ACCESS does this by reaching out to seniors in the city's public schools, helping them wend their ways through the complicated college admission and financial aid system.
It also provides a unique kind of scholarship assistance. Called ``last dollar'' scholarships, ACCESS will make up the difference between what a graduating senior needs to attend college and what he or she has actually received from others in the way of aid.
The program has had its successes. Counselors from ACCESS worked with more than one-third of all graduating seniors last year. Of those, 265 received ACCESS scholarships averaging close to $1,000. That's an impressive figure. It means the program helped one-quarter of the system's students who went to college full time.
It's particularly impressive when one considers the alternative.
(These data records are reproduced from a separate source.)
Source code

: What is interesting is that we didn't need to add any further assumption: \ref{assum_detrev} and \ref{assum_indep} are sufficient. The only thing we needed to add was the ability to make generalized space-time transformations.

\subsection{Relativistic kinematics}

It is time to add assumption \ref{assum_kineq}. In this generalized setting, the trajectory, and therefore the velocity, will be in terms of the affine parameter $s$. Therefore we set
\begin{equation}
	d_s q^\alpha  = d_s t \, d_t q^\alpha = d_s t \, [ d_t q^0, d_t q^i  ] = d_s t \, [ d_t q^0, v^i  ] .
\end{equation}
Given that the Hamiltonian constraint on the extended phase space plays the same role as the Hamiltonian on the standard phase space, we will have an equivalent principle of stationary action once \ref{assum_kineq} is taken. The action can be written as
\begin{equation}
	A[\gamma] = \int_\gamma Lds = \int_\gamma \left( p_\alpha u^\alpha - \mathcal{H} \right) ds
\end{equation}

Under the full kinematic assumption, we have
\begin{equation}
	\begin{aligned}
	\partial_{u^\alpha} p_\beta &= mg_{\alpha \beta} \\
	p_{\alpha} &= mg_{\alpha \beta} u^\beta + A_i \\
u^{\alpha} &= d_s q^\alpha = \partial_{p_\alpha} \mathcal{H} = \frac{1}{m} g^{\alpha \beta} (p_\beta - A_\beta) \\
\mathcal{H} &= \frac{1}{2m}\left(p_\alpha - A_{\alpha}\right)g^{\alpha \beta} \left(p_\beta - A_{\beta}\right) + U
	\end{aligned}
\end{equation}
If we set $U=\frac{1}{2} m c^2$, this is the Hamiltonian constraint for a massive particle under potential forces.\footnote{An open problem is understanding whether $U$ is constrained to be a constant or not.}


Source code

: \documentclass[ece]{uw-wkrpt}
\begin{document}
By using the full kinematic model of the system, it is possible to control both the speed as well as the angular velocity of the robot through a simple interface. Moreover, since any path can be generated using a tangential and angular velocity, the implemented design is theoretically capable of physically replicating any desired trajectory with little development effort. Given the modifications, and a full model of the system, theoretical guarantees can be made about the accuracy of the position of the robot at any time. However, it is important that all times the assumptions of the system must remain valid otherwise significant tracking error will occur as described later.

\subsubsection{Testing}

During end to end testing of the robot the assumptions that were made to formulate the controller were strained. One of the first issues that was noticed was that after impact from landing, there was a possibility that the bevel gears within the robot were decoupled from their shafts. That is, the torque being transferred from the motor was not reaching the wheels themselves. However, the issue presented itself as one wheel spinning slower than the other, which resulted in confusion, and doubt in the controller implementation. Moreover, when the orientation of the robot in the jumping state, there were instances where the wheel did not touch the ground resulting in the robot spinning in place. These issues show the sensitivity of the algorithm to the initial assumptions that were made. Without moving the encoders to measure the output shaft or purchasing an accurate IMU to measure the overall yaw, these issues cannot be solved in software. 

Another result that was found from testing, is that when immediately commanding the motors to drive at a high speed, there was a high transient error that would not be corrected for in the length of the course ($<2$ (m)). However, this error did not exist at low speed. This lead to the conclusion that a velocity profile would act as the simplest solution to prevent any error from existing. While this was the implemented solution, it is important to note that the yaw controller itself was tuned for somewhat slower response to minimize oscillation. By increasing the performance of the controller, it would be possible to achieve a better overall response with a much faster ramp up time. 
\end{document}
Without ACCESS' intervention, a lot of those students would never have even pursued the notion of attending college. Without the program's money, most of them could never have afforded college even if they had gotten in.
Yet for all of its merits, ACCESS suffers from many of the problems that seem to plague educational innovations. It's small, underfunded and disorganized.
ACCESS operates with essentially a three-person staff out of shared office space in the basement of a downtown building.
It depends on a couple of college interns and one part-time staffer to reach out to students in Boston's 23 high schools. Communication with parents is rare. Its records are a mess; the program, for example, doesn't even know how many of its scholarship recipients over the past 15 years have ever gotten their degrees.
At just $1.2 million, its budget is small. Most of that comes from interest earned on its $10 million endowment, an endowment that comes almost entirely from contributions by local businesses. As a result, money for scholarships is limited, so limited in fact that ACCESS had to deny 147 students scholarships last year solely because money was short.
These are problems that Rooney was brought in to fix. Formerly the well-liked chair of the Boston Licensing Board (the panel that grants local liquor licenses), Rooney wants to raise money, professionalize the organization and expand its reach. She notes with regret that nearly 400 applicants for ACCESS scholarships never completed the application process - a figure that speaks tellingly to the obstacles students and their families face in making the jump from high school to college.
College once was a luxury, a level of education reserved for the upper tier in an economy dominated by blue-collar trades.
No more. The so-called knowledge economy is really an education economy. Workers without some form of advanced education face bleak futures.
And Wanda Suriel? ACCESS worked with her in 1994, during her senior year at West Roxbury High School. It helped her through the application process and gave her a scholarship to Regis College. The only one in her family to attend college, she is now, just a few years out of school, assistant director of admissions at her alma mater.
Hers is the kind of success story ACCESS likes to hear about. The organization's challenge is to make those stories commonplace.